But, argues Cuban, for those school leaders “who want to provide credible answers to the inevitable question that decision-makers ask about the effectiveness of new devices, they might consider a prior question. What is the pressing or important problem to which an iPad is the solution?"

Good question. Now, good enough? I am not so sure. It still implicitly assumes an iPad must be a solution to some-thing in education.

But the question did remind me of a speech, given by Albert Shanker some 25 years ago, in which he asked and answered a similar question. In “The Revolution That Is Overdue," Shanker identified two pressing problems that confront schooling—the need to making teaching a more attractive profession, and the need to keep students confident and motivated—and discussed the ways in which schools could be reorganized to help solve them. The following is excerpted from that 1987 lecture:

…What else do we need aside from salaries to attract teachers? Well, we need lower class size because teachers want satisfaction in their work. How do they get satisfaction? The real mission of a teacher is not to give idiot multiple-choice tests, but to get kids to think, to express themselves, to be able to advance arguments, to be able to persuade.

You get kids to do these things by getting them to write, to put their thoughts on paper.
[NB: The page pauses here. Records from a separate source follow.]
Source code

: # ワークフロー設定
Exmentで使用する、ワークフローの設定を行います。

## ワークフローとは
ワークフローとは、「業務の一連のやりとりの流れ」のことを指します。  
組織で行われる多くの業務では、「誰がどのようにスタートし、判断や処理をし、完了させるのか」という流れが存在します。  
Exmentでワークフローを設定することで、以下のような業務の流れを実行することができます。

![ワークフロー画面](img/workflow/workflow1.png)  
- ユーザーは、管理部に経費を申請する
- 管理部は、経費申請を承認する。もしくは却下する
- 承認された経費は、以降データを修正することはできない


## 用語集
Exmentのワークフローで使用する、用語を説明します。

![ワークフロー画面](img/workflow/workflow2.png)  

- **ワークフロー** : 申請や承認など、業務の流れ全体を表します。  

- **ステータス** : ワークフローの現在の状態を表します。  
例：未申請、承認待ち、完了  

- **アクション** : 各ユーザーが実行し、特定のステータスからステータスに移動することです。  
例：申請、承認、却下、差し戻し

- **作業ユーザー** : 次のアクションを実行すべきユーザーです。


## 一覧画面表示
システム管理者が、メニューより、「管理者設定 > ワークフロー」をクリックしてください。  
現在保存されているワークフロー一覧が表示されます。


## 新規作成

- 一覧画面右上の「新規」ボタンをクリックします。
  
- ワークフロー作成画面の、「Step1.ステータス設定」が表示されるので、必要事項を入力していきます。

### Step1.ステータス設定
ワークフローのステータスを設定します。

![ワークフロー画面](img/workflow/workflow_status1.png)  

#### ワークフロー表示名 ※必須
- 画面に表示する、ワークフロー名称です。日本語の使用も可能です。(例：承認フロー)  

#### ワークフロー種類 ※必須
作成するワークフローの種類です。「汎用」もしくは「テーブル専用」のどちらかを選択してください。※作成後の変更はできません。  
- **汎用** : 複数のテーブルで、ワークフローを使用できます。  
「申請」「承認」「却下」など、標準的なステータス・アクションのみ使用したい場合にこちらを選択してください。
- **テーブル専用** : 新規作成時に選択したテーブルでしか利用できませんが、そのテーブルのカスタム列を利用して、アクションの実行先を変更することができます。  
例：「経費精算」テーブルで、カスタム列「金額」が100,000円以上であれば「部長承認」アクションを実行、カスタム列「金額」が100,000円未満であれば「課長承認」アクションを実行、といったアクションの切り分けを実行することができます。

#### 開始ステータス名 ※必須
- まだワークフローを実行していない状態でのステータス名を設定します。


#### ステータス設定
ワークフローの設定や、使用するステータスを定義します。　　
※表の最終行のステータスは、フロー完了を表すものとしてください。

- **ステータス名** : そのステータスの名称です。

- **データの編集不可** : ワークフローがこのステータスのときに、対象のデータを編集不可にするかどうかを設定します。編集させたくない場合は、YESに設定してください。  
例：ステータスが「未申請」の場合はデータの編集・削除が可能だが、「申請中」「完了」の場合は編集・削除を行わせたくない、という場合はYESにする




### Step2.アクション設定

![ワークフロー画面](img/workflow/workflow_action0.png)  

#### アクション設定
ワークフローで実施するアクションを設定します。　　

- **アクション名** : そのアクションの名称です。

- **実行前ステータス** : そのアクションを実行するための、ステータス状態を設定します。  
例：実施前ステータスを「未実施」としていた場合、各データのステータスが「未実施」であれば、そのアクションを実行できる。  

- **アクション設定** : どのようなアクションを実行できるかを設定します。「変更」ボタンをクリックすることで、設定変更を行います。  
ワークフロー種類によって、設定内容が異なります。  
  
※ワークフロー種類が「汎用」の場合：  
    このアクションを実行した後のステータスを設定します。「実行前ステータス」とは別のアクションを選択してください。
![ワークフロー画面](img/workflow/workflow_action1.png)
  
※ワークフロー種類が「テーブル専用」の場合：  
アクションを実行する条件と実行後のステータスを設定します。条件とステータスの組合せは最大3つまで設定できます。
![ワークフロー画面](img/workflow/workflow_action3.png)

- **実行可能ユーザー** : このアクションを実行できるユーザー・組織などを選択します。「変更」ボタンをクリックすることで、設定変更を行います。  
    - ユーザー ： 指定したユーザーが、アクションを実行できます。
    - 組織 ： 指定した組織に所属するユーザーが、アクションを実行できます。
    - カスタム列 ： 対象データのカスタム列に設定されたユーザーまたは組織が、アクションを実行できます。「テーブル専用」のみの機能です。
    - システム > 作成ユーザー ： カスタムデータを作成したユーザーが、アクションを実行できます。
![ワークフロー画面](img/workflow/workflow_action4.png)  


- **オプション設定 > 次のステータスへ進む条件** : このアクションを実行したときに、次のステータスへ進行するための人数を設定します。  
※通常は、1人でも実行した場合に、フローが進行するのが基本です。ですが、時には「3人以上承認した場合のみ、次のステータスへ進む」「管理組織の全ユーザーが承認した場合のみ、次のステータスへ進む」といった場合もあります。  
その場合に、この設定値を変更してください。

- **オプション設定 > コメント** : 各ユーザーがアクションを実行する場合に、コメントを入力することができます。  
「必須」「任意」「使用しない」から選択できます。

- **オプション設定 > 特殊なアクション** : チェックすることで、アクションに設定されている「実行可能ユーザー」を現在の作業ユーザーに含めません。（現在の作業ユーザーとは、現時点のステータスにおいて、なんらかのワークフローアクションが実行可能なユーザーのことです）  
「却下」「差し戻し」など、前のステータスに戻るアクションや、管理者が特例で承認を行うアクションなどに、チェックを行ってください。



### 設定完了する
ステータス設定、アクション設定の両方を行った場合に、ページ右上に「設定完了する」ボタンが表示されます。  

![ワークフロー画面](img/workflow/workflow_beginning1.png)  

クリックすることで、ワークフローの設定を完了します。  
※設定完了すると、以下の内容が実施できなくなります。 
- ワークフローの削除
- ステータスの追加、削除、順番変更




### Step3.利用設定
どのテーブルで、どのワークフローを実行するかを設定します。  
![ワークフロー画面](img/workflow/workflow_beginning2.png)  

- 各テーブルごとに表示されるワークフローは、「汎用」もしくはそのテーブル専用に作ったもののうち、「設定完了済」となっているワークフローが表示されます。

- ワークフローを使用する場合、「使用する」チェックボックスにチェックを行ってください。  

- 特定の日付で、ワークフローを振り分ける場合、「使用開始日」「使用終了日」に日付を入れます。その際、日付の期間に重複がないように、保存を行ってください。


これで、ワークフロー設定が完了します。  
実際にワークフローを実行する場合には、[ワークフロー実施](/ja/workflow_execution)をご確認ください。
Then, the teacher has to mark the paper and spend three, four or five minutes with each student. Then she gets them to redo it and redo it. With constant coaching the student eventually begins to think, to express, to write. Without that coaching and practice, the student will never get there.

But teachers can’t do this today. With 30 kids in a class, five periods a day, 150 students, five minutes to mark each paper and five minutes to coach each student adds up to 25 hours per set of papers. There are not many teachers who will do that or, if they do, for very long…

There is no way to solve this problem given the way that schools are currently structured. Furthermore, even if we were to reduce class size from 30 to 15, it would mean that this country would need 4.4 million teachers. We would need to hire half of all the college graduates in the country just to teach school.

To attract teachers we [also] need to give them time to develop a colleague relationship. Teachers have to be able to see what they do; they have to be able to exchange ideas…

What we need to do in schools is go through a process of rethinking like the one the Japanese [auto industry] went through before they started to compete with us. There are two different philosophies of quality control. In the United States, we go ahead and build automobiles, sell them, and then recall 250 because we didn’t make it right in the first place. Recalling cars is very expensive, not only in money terms but in terms of the loyalty of the people who purchased the automobiles. The Japanese learned that even if it takes longer to get it right the first time, it is always cheaper and better to do so.

With a human being, it is even more essential to get it right in the first place, because you can’t recall students in the same way you recall automobiles. If you have ever been a teacher, you know that at a certain point some kids just lose confidence. They say, "Hey, I'm dumb. I can't learn; I’ll never understand that." Once a kid says that to himself, it is close to impossible to reignite the flame, the willingness to learn. No one ever taught a student anything without the act of cooperation by that student. Once you lose that cooperation, your ability to teach—and the child's ability to learn—is gone…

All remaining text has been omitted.